Record excerpts Block Start

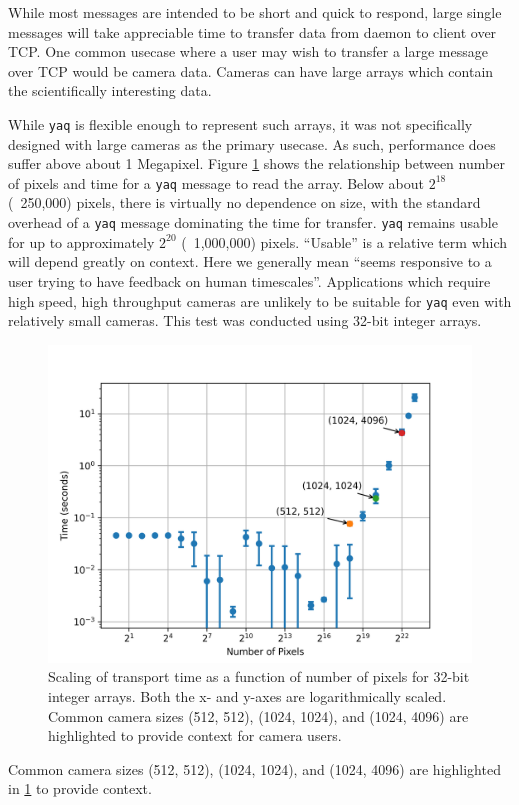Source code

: \documentclass[11pt, full]{article}
\newcommand\yaq{\texttt{yaq}}
\begin{document}
While most messages are intended to be short and quick to respond, large single messages will take appreciable time to transfer data from daemon to client over TCP.
One common usecase where a user may wish to transfer a large message over TCP would be camera data.
Cameras can have large arrays which contain the scientifically interesting data.

While \yaq{} is flexible enough to represent such arrays, it was not specifically designed with large cameras as the primary usecase.
As such, performance does suffer above about 1 Megapixel.
Figure \ref{si:fig:scaling} shows the relationship between number of pixels and time for a \yaq{} message to read the array.
Below about $2^{18}$ (~250,000) pixels, there is virtually no dependence on size, with the standard overhead of a \yaq{} message dominating the time for transfer.
\yaq{} remains usable for up to approximately $2^{20}$ (~1,000,000) pixels.
``Usable'' is a relative term which will depend greatly on context.
Here we generally mean ``seems responsive to a user trying to have feedback on human timescales''.
Applications which require high speed, high throughput cameras are unlikely to be suitable for \yaq{} even with relatively small cameras.
This test was conducted using 32-bit integer arrays.

\begin{figure}
  \includegraphics[width=.75\columnwidth]{figures/scaling/scaling}
	\caption{\label{si:fig:scaling} Scaling of transport time as a function of number of pixels for 32-bit integer arrays. Both the x- and y-axes are logarithmically scaled. Common camera sizes (512, 512), (1024, 1024), and (1024, 4096) are highlighted to provide context for camera users.}
\end{figure}

Common camera sizes (512, 512), (1024, 1024), and (1024, 4096) are highlighted in \ref{si:fig:scaling} to provide context.
\end{document}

Record excerpts Block End

Once the pictures are set aside, output all of the data above verbatim.

__Exercise answer__
Source code

: \documentclass[11pt, full]{article}
\newcommand\yaq{\texttt{yaq}}
\begin{document}
While most messages are intended to be short and quick to respond, large single messages will take appreciable time to transfer data from daemon to client over TCP.
One common usecase where a user may wish to transfer a large message over TCP would be camera data.
Cameras can have large arrays which contain the scientifically interesting data.

While \yaq{} is flexible enough to represent such arrays, it was not specifically designed with large cameras as the primary usecase.
As such, performance does suffer above about 1 Megapixel.
Figure \ref{si:fig:scaling} shows the relationship between number of pixels and time for a \yaq{} message to read the array.
Below about $2^{18}$ (~250,000) pixels, there is virtually no dependence on size, with the standard overhead of a \yaq{} message dominating the time for transfer.
\yaq{} remains usable for up to approximately $2^{20}$ (~1,000,000) pixels.
``Usable'' is a relative term which will depend greatly on context.
Here we generally mean ``seems responsive to a user trying to have feedback on human timescales''.
Applications which require high speed, high throughput cameras are unlikely to be suitable for \yaq{} even with relatively small cameras.
This test was conducted using 32-bit integer arrays.

\begin{figure}
  \includegraphics[width=.75\columnwidth]{figures/scaling/scaling}
	\caption{\label{si:fig:scaling} Scaling of transport time as a function of number of pixels for 32-bit integer arrays. Both the x- and y-axes are logarithmically scaled. Common camera sizes (512, 512), (1024, 1024), and (1024, 4096) are highlighted to provide context for camera users.}
\end{figure}

Common camera sizes (512, 512), (1024, 1024), and (1024, 4096) are highlighted in \ref{si:fig:scaling} to provide context.
\end{document}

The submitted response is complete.